_YOUR TASK_
Among the records below, find the line that has "of management parameters."; from there, give the lines again exactly, and stop after the line that has "the forebrain awake.".

_MATERIALS PROVIDED_
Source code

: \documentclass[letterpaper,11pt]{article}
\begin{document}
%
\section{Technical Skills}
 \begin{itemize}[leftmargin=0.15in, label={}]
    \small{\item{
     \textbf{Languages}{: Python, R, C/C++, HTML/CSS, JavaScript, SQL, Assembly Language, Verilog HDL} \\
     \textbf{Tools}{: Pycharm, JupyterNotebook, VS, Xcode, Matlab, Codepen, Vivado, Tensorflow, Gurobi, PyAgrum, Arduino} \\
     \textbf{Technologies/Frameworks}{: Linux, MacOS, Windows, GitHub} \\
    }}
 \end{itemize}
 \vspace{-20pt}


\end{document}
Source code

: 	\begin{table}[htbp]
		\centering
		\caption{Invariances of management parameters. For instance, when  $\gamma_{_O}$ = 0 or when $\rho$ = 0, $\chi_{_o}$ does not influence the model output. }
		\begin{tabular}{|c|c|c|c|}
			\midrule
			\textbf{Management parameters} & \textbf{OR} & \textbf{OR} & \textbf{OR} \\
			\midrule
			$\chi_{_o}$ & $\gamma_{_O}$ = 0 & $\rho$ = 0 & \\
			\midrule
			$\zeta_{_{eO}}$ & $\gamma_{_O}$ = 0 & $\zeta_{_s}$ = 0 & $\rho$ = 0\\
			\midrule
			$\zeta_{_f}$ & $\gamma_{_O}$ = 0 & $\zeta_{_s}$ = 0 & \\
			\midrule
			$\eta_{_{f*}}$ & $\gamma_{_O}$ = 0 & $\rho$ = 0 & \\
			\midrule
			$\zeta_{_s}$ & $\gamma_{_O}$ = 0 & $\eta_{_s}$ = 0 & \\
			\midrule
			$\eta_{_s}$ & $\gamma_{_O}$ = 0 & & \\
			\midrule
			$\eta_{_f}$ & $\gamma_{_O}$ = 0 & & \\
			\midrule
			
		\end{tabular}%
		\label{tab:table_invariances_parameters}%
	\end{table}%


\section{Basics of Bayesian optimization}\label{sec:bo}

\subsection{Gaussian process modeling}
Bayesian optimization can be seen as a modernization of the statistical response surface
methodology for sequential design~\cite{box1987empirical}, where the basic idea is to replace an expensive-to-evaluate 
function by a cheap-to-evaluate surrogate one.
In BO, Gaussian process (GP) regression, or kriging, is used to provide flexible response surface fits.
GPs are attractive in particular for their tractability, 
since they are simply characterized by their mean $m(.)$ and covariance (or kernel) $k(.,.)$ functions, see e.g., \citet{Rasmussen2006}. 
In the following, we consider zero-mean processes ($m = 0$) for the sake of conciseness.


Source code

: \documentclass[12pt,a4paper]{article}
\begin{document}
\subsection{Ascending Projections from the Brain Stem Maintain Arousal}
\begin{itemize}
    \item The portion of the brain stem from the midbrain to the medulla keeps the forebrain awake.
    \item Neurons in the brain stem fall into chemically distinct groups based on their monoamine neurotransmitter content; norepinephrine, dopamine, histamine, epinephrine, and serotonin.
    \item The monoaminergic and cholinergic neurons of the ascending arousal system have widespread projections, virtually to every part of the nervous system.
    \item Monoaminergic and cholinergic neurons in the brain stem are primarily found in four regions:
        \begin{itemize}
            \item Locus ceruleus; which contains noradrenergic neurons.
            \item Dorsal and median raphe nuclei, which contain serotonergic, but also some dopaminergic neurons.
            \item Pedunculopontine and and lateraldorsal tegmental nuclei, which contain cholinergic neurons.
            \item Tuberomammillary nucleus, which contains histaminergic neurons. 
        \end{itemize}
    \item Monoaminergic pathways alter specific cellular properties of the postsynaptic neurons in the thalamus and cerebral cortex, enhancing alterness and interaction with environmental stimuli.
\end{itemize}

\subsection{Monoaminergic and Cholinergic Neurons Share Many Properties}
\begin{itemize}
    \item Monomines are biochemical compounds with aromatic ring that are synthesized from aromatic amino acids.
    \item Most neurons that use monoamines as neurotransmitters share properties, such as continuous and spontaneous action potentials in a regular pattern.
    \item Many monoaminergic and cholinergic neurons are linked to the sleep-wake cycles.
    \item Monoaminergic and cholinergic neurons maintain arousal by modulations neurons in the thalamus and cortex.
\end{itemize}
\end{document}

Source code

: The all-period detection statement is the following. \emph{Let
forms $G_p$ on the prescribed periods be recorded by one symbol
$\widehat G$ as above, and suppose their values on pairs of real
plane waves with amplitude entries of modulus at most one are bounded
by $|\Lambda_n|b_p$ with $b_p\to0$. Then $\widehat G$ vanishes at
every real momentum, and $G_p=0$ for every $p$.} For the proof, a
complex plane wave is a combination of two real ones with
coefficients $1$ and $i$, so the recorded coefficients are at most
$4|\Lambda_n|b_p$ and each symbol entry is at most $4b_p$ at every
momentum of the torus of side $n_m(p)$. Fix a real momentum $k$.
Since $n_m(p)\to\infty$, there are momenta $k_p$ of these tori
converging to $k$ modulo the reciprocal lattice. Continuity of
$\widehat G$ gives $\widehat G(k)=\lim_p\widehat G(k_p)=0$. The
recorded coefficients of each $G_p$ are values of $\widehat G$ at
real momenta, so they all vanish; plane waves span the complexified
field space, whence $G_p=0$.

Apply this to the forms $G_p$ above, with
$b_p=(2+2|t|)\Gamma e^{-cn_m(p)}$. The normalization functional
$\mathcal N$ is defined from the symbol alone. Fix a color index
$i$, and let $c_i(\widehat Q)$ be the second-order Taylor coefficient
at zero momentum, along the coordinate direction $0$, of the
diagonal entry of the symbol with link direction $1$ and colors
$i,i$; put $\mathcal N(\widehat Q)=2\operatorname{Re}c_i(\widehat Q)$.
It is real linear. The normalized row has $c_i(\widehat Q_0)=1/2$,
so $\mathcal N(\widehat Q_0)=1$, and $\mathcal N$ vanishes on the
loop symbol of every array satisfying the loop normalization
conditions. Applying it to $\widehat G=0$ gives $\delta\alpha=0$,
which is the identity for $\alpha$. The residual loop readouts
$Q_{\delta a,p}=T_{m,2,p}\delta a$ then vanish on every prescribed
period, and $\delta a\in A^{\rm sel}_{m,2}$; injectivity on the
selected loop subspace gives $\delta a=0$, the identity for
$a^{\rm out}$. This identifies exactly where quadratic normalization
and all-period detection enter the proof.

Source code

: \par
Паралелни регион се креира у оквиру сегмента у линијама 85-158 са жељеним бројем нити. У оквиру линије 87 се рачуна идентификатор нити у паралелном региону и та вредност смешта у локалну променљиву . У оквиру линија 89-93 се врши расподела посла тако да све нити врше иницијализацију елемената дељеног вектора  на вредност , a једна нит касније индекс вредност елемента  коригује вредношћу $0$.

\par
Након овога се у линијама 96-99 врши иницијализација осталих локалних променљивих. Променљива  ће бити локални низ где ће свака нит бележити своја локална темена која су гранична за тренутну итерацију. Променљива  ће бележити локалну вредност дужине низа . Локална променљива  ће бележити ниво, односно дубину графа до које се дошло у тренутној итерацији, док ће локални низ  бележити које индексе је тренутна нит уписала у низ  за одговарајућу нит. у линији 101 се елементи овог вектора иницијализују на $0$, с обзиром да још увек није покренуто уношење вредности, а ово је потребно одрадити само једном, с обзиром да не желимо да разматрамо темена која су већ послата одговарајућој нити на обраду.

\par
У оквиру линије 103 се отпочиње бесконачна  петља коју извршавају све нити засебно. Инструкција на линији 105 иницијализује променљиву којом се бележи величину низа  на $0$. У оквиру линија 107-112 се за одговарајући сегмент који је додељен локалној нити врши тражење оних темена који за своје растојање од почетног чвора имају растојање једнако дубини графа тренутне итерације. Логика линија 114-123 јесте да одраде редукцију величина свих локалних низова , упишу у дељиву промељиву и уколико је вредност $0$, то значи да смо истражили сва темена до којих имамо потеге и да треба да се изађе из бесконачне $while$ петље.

_SOLUTION TO THE EXERCISE_
		\caption{Invariances of management parameters. For instance, when  $\gamma_{_O}$ = 0 or when $\rho$ = 0, $\chi_{_o}$ does not influence the model output. }
		\begin{tabular}{|c|c|c|c|}
			\midrule
			\textbf{Management parameters} & \textbf{OR} & \textbf{OR} & \textbf{OR} \\
			\midrule
			$\chi_{_o}$ & $\gamma_{_O}$ = 0 & $\rho$ = 0 & \\
			\midrule
			$\zeta_{_{eO}}$ & $\gamma_{_O}$ = 0 & $\zeta_{_s}$ = 0 & $\rho$ = 0\\
			\midrule
			$\zeta_{_f}$ & $\gamma_{_O}$ = 0 & $\zeta_{_s}$ = 0 & \\
			\midrule
			$\eta_{_{f*}}$ & $\gamma_{_O}$ = 0 & $\rho$ = 0 & \\
			\midrule
			$\zeta_{_s}$ & $\gamma_{_O}$ = 0 & $\eta_{_s}$ = 0 & \\
			\midrule
			$\eta_{_s}$ & $\gamma_{_O}$ = 0 & & \\
			\midrule
			$\eta_{_f}$ & $\gamma_{_O}$ = 0 & & \\
			\midrule
			
		\end{tabular}%
		\label{tab:table_invariances_parameters}%
	\end{table}%


\section{Basics of Bayesian optimization}\label{sec:bo}

\subsection{Gaussian process modeling}
Bayesian optimization can be seen as a modernization of the statistical response surface
methodology for sequential design~\cite{box1987empirical}, where the basic idea is to replace an expensive-to-evaluate 
function by a cheap-to-evaluate surrogate one.
In BO, Gaussian process (GP) regression, or kriging, is used to provide flexible response surface fits.
GPs are attractive in particular for their tractability, 
since they are simply characterized by their mean $m(.)$ and covariance (or kernel) $k(.,.)$ functions, see e.g., \citet{Rasmussen2006}. 
In the following, we consider zero-mean processes ($m = 0$) for the sake of conciseness.


Source code

: \documentclass[12pt,a4paper]{article}
\begin{document}
\subsection{Ascending Projections from the Brain Stem Maintain Arousal}
\begin{itemize}
    \item The portion of the brain stem from the midbrain to the medulla keeps the forebrain awake.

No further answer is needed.